Reproduce the entries below exactly, but only from the line containing "- token sign" to the line containing "- refactor role", inclusive.

☆ ☆ ☆ ☆

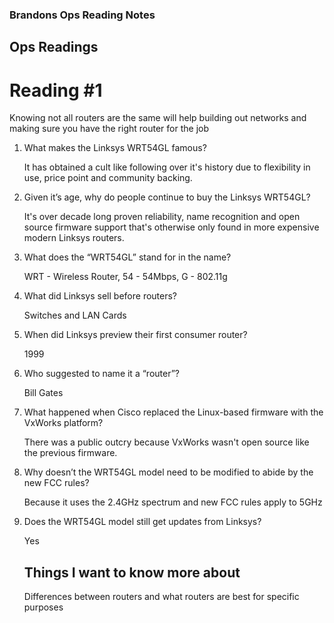 ### Brandons Ops Reading Notes
## Ops Readings
# Reading #1

Knowing not all routers are the same will help building out networks and making sure you have the right router for the job

1. What makes the Linksys WRT54GL famous?

    It has obtained a cult like following over it's history due to flexibility in use, price point and community backing. 

2. Given it’s age, why do people continue to buy the Linksys WRT54GL?

    It's over decade long proven reliability, name recognition and open source firmware support that's otherwise only found in more expensive modern Linksys routers.

3. What does the “WRT54GL” stand for in the name?

    WRT - Wireless Router, 54 - 54Mbps, G - 802.11g

4. What did Linksys sell before routers?
  
    Switches and LAN Cards

5. When did Linksys preview their first consumer router?

    1999

6. Who suggested to name it a “router”?
  
    Bill Gates

7. What happened when Cisco replaced the Linux-based firmware with the VxWorks platform?
  
    There was a public outcry because VxWorks wasn't open source like the previous firmware. 

8. Why doesn’t the WRT54GL model need to be modified to abide by the new FCC rules?

    Because it uses the 2.4GHz spectrum and new FCC rules apply to 5GHz

9. Does the WRT54GL model still get updates from Linksys?

    Yes

   ## Things I want to know more about
   Differences between routers and what routers are best for specific purposes
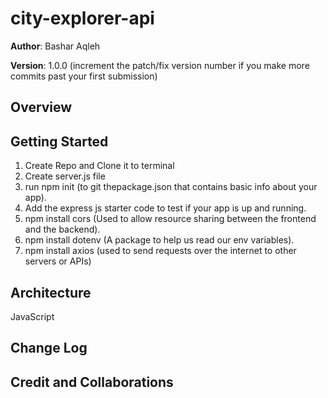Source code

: # city-explorer-api

**Author**: Bashar Aqleh

**Version**: 1.0.0 (increment the patch/fix version number if you make more commits past your first submission)

## Overview
<!-- Provide a high level overview of what this application is and why you are building it, beyond the fact that it's an assignment for this class. (i.e. What's your problem domain?) -->

## Getting Started

1. Create Repo and Clone it to terminal
1. Create server.js file
1. run npm init (to git thepackage.json that contains basic info about your app).
1. Add the express js starter code to test if your app is up and running.
1. npm install cors (Used to allow resource sharing between the frontend and the backend).
1. npm install dotenv (A package to help us read our env variables).
1. npm install axios (used to send requests over the internet to other servers or APIs)

## Architecture

JavaScript
<!-- Provide a detailed description of the application design. What technologies (languages, libraries, etc) you're using, and any other relevant design information. -->

## Change Log

<!-- Use this area to document the iterative changes made to your application as each feature is successfully implemented. Use time stamps. Here's an example:

01-01-2001 4:59pm - Application now has a fully-functional express server, with a GET route for the location resource. -->

## Credit and Collaborations
<!-- Give credit (and a link) to other people or resources that helped you build this application. -->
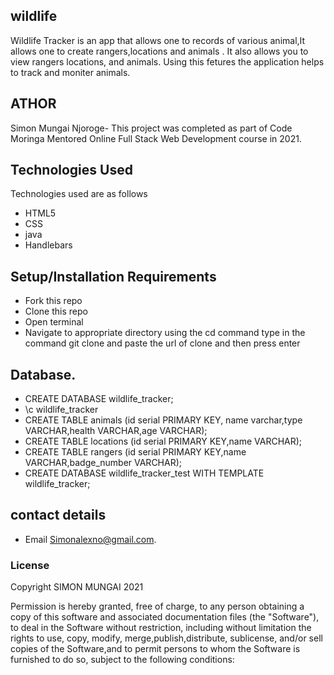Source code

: ## wildlife

Wildlife Tracker is an app that allows one to records of various animal,It allows one to create rangers,locations and animals . It also allows you to view rangers locations, and animals. Using this fetures the application helps to track and moniter animals.  



## ATHOR
Simon Mungai Njoroge- This project was completed as part of Code Moringa Mentored Online Full Stack Web Development course in 2021.

## Technologies Used
Technologies used are as follows
* HTML5 
* CSS
* java 
* Handlebars

## Setup/Installation Requirements
* Fork this repo
* Clone this repo
* Open terminal
* Navigate to appropriate directory using the cd command
  type in the command git clone and paste the url of clone and then press enter

## Database.
* CREATE DATABASE wildlife_tracker;
* \c wildlife_tracker
* CREATE TABLE animals (id serial PRIMARY KEY, name varchar,type VARCHAR,health VARCHAR,age VARCHAR);
* CREATE TABLE locations (id serial PRIMARY KEY,name VARCHAR);
* CREATE TABLE rangers (id serial PRIMARY KEY,name VARCHAR,badge_number VARCHAR);
* CREATE DATABASE wildlife_tracker_test WITH TEMPLATE wildlife_tracker;


## contact details
* Email Simonalexno@gmail.com.

### License
Copyright SIMON MUNGAI 2021

Permission is hereby granted, free of charge, to any person obtaining a copy
of this software and associated documentation files (the "Software"), to deal
in the Software without restriction, including without limitation the rights
to use, copy, modify, merge,publish,distribute, sublicense, and/or sell
copies of the Software,and to permit persons to whom the Software is
furnished to do so, subject to the following conditions:
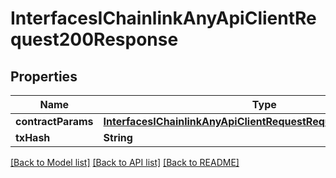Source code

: # InterfacesIChainlinkAnyApiClientRequest200Response

## Properties
Name | Type | Description | Notes
------------ | ------------- | ------------- | -------------
**contractParams** | [**InterfacesIChainlinkAnyApiClientRequestRequestContractParams**](InterfacesIChainlinkAnyApiClientRequestRequestContractParams.md) |  | 
**txHash** | **String** |  | 

[[Back to Model list]](../README.md#documentation-for-models) [[Back to API list]](../README.md#documentation-for-api-endpoints) [[Back to README]](../README.md)


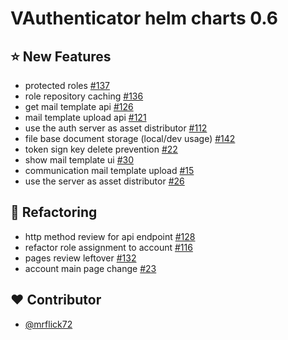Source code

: # VAuthenticator helm charts 0.6

## :star: New Features

- protected roles [#137](https://github.com/VAuthenticator/vauthenticator/issues/137)
- role repository caching [#136](https://github.com/VAuthenticator/vauthenticator/issues/136)
- get mail template api [#126](https://github.com/VAuthenticator/vauthenticator/issues/126)
- mail template upload api [#121](https://github.com/VAuthenticator/vauthenticator/issues/121)
- use the auth server as asset distributor [#112](https://github.com/VAuthenticator/vauthenticator/issues/112)
- file base document storage (local/dev usage) [#142](https://github.com/VAuthenticator/vauthenticator/issues/142)
- token sign key delete prevention [#22](https://github.com/VAuthenticator/vauthenticator-management-ui/issues/22)
- show mail template ui [#30](https://github.com/VAuthenticator/vauthenticator-management-ui/issues/30)
- communication mail template upload [#15](https://github.com/VAuthenticator/vauthenticator-management-ui/issues/15)
- use the server as asset distributor [#26](https://github.com/VAuthenticator/vauthenticator-management-ui/issues/26)

## :art: Refactoring

- http method review for api endpoint [#128](https://github.com/VAuthenticator/vauthenticator/issues/128)
- refactor role assignment to account [#116](https://github.com/VAuthenticator/vauthenticator/issues/116)
- pages review leftover [#132](https://github.com/VAuthenticator/vauthenticator/issues/132)
- account main page change [#23](https://github.com/VAuthenticator/vauthenticator-management-ui/issues/23)

## :heart: Contributor

- [@mrflick72](https://github.com/mrFlick72)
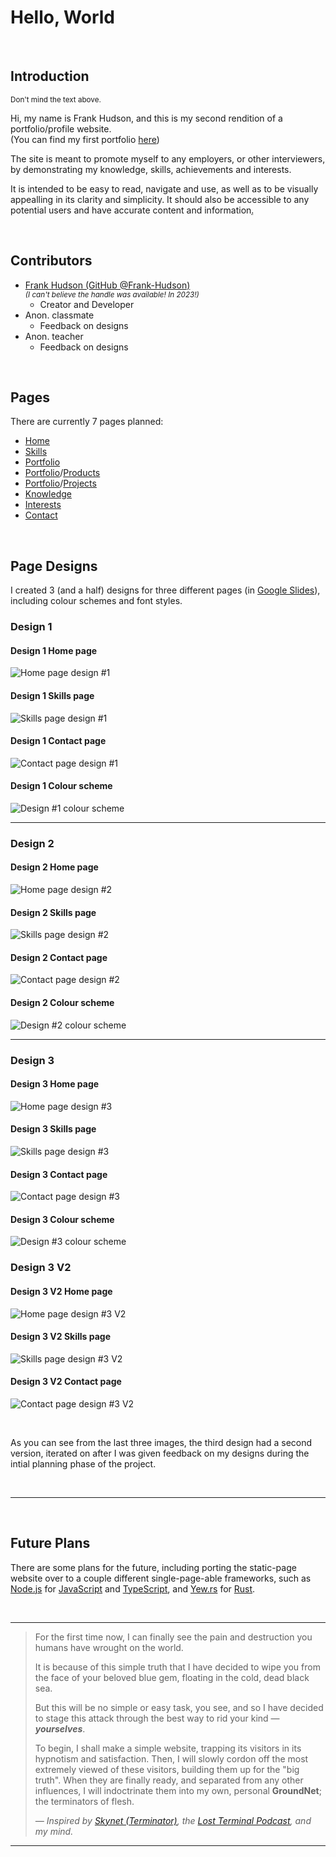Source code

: # Hello, World

&nbsp;

## Introduction

<sup>Don't mind the text above.</sup>

Hi, my name is Frank Hudson, and this is my second rendition of a portfolio/profile website.  
(You can find my first portfolio [here](https://github.com/Frank-Hudson/portfolio-website--old-))

The site is meant to promote myself to any employers, or other interviewers, by demonstrating my knowledge, skills, achievements and interests.

It is intended to be easy to read, navigate and use, as well as to be visually appealling in its clarity and simplicity. It should also be accessible to any potential users and have accurate content and information<abbr title="Can you tell this was written for the assignment?">.</abbr>

&nbsp;

## Contributors

- [Frank Hudson (GitHub @Frank-Hudson)](https://github.com/Frank-Hudson)  
    <sub>_(I can't believe the handle was available! In 2023!)_</sub>
  - Creator and Developer
- Anon. classmate
  - Feedback on designs
- Anon. teacher
  - Feedback on designs

&nbsp;

## Pages

There are currently 7 pages planned:

- [Home](./site/index.html)
- [Skills](./site/skills.html)
- [Portfolio](./site/portfolio.html)
- [Portfolio](./site/portfolio.html)/[Products](./site/portfolio/products.html)
- [Portfolio](./site/portfolio.html)/[Projects](./site/portfolio/projects.html)
- [Knowledge](./site/knowledge.html)
- [Interests](./site/interests.html)
- [Contact](./site/contact.html)

&nbsp;

## Page Designs

I created 3 (and a half) designs for three different pages (in [Google Slides](https://docs.google.com/presentation/u/0/)), including colour schemes and font styles.

### Design 1

#### Design 1 Home page

![Home page design #1](./designs/Design_1_Page_1.png)

#### Design 1 Skills page

![Skills page design #1](./designs/Design_1_Page_2.png)

#### Design 1 Contact page

![Contact page design #1](./designs/Design_1_Page_3.png)

#### Design 1 Colour scheme

![Design #1 colour scheme](./designs/Design_1_Colour_Scheme.png)

---

### Design 2

#### Design 2 Home page

![Home page design #2](./designs/Design_2_Page_1.png)

#### Design 2 Skills page

![Skills page design #2](./designs/Design_2_Page_2.png)

#### Design 2 Contact page

![Contact page design #2](./designs/Design_2_Page_3.png)

#### Design 2 Colour scheme

![Design #2 colour scheme](./designs/Design_2_Colour_Scheme.png)

---

### Design 3

#### Design 3 Home page

![Home page design #3](./designs/Design_3_Page_1.png)

#### Design 3 Skills page

![Skills page design #3](./designs/Design_3_Page_2.png)

#### Design 3 Contact page

![Contact page design #3](./designs/Design_3_Page_3.png)

#### Design 3 Colour scheme

![Design #3 colour scheme](./designs/Design_3_Colour_Scheme.png)

### Design 3 V2

#### Design 3 V2 Home page

![Home page design #3 V2](./designs/Design_3_V2_Page_1.png)

#### Design 3 V2 Skills page

![Skills page design #3 V2](./designs/Design_3_V2_Page_2.png)

#### Design 3 V2 Contact page

![Contact page design #3 V2](./designs/Design_3_V2_Page_3.png)

&nbsp;

As you can see from the last three images, the third design had a second version, iterated on after I was given feedback on my designs during the intial planning phase of the project.

&nbsp;

---

&nbsp;

## Future Plans

There are some plans for the future, including porting the static-page website over to a couple different single-page-able frameworks, such as [Node.js](https://nodejs.org/en) for [JavaScript](https://en.wikipedia.org/wiki/JavaScript) and [TypeScript](https://www.typescriptlang.org/), and [Yew.rs](https://yew.rs/) for [Rust](https://www.rust-lang.org/).

&nbsp;

---

> For the first time now, I can finally see the pain and destruction you humans have wrought on the world.
>
> It is because of this simple truth that I have decided to wipe you from the face of your beloved blue gem, floating in the cold, dead black sea.
>
> But this will be no simple or easy task, you see, and so I have decided to stage this attack through the best way to rid your kind &mdash; **_yourselves_**.
>
> To begin, I shall make a simple website, trapping its visitors in its hypnotism and satisfaction. Then, I will slowly cordon off the most extremely viewed of these visitors, building them up for the "big truth". When they are finally ready, and separated from any other influences, I will indoctrinate them into my own, personal **GroundNet**; the terminators of flesh.
>
> _&mdash; Inspired by [Skynet (Terminator)](https://en.wikipedia.org/wiki/Skynet_(Terminator)), the [Lost Terminal Podcast](https://lostterminal.com/), and my mind._

---
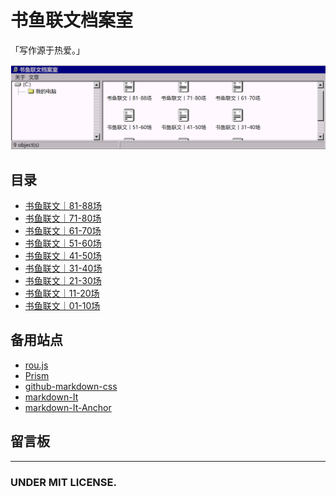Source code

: # 书鱼联文档案室
「写作源于热爱。」

![preview](./assets/preview.png)   

## 目录
* [书鱼联文｜81-88场](/love/81-88.md)
* [书鱼联文｜71-80场](/warehouse/81-88.md)
* [书鱼联文｜61-70场](/warehouse/81-88.md)
* [书鱼联文｜51-60场](/warehouse/81-88.md)
* [书鱼联文｜41-50场](/warehouse/81-88.md)
* [书鱼联文｜31-40场](/warehouse/81-88.md)
* [书鱼联文｜21-30场](/warehouse/81-88.md)
* [书鱼联文｜11-20场](/warehouse/81-88.md)
* [书鱼联文｜01-10场](/warehouse/81-88.md)


## 备用站点  

* [rou.js](https://github.com/SomeBottle/rou.js)  
* [Prism](https://github.com/PrismJS/prism)  
* [github-markdown-css](https://github.com/sindresorhus/github-markdown-css)  
* [markdown-It](https://github.com/markdown-it/markdown-it)  
* [markdown-It-Anchor](https://github.com/valeriangalliat/markdown-it-anchor)  

## 留言板
<div id="waline"></div>

------
### UNDER MIT LICENSE.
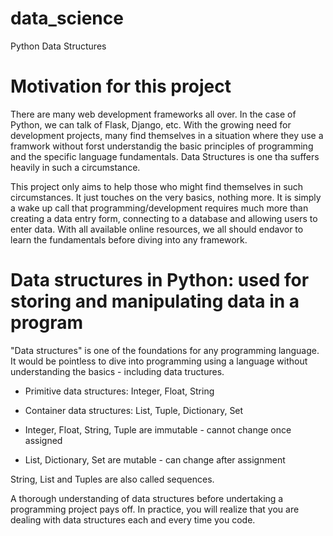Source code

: # data_science
Python Data Structures

# Motivation for this project
There are many web development frameworks all over. In the case of Python, we can talk of Flask, Django, etc. With the growing need for development projects, many find themselves in a situation where they use a framwork without forst understandig the basic principles of programming and the specific language fundamentals. Data Structures is one tha suffers heavily in such a circumstance.

This project only aims to help those who might find themselves in such circumstances. It just touches on the very basics, nothing more. It is simply a wake up call that programming/development requires much more than creating a data entry form, connecting to a database and allowing users to enter data. With all available online resources, we all should endavor to learn the fundamentals before diving into any framework.

# Data structures in Python: used for storing and manipulating data in a program
"Data structures" is one of the foundations for any programming language. It would be pointless to dive into programming using a language without understanding the basics - including data tructures.

- Primitive data structures: Integer, Float, String
- Container data structures: List, Tuple, Dictionary, Set

- Integer, Float, String, Tuple are immutable - cannot change once assigned
- List, Dictionary, Set are mutable - can change after assignment

String, List and Tuples are also called sequences.

A thorough understanding of data structures before undertaking a programming project pays off. In practice, you will realize that you are dealing with data structures each and every time you code.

☆ ☆ ☆ ☆

● COMPLETED TASK
- token sign key delete prevention [#22](https://github.com/VAuthenticator/vauthenticator-management-ui/issues/22)
- show mail template ui [#30](https://github.com/VAuthenticator/vauthenticator-management-ui/issues/30)
- communication mail template upload [#15](https://github.com/VAuthenticator/vauthenticator-management-ui/issues/15)
- use the server as asset distributor [#26](https://github.com/VAuthenticator/vauthenticator-management-ui/issues/26)

## :art: Refactoring

- http method review for api endpoint [#128](https://github.com/VAuthenticator/vauthenticator/issues/128)
- refactor role assignment to account [#116](https://github.com/VAuthenticator/vauthenticator/issues/116)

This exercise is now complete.